In e-mail il 29 Novembre 2016 dc (non do un giudizio sui gruppi che firmano il documento), originale qui:
C’è chi dice Si. C’è chi dice NO. C’ è chi dice Organizzazione Autonoma!
Pubblichiamo alcune riflessioni frutto di tre dibattiti sviluppati fra compagne e compagni comunisti a Roma e Viterbo nel mese di novembre 2016.
L’avvicinarsi dell’oramai fatidica giornata referendaria del 4 dicembre va intensificando il dibattito nell’opinione pubblica e negli ambienti militanti e moltiplicando le prese di posizione sui temi della riforma costituzionale proposta dal governo Renzi. I partecipanti alla sfida elettorale stanno caricando l’ennesima chiamata al voto referendario di significati e valenze (riformiste o difensive) che nulla hanno a che vedere con le reali motivazioni alla base della modifica costituzionale e del sistema di voto.
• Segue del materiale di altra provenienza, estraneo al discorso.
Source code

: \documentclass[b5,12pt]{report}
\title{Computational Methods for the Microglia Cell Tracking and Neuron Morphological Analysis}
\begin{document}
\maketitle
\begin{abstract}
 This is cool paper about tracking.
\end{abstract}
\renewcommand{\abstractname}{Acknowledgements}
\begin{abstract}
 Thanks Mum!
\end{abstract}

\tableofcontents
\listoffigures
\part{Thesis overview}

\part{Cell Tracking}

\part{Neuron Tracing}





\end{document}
L’estremo trasversalismo dei due schieramenti del si e del no, mascherato dallo “scontro” tra riformatori moderni e difensori amanti della “costituzione più bella del mondo”, esprime invece una aspra lotta tra chi continua a sostenere il processo di integrazione europea e chi si dice favorevole al mantenimento dello status quo, ancora legato a logiche nazionali e clientelari.
Insomma, comunque vada, lor signori padroni e servitori cascano in piedi, scaricando crisi e riforme contro di noi.
La Costituzione del ’46: il compromesso della borghesia post fascista.
La Costituzione, lungi dal rappresentare uno strumento di difesa della classe lavoratrice o addirittura un’arma da utilizzare per un’offensiva rivoluzionaria, fu dalla sua promulgazione la fonte principale di legittimazione della nuova classe dirigente ascesa al potere e il canale di riciclaggio di forze sociali ed economiche che del fascismo avevano costituito il nerbo del consenso (forze armate, Chiesa e gruppi padronali).
I rapporti di forza creati dalla Resistenza costrinsero i padri costituenti ad acrobazie per rassicurare le classi lavoratrici sulla presunta neutralità dello Stato repubblicano. E se è vero che i provvedimenti più efficaci per garantire sulla carta tale neutralità entrarono in funzione solo dopo decenni, sin da subito le più rilevanti scelte strategiche della nuova classe dirigente furono fatte in ossequio dei dettati costituzionali.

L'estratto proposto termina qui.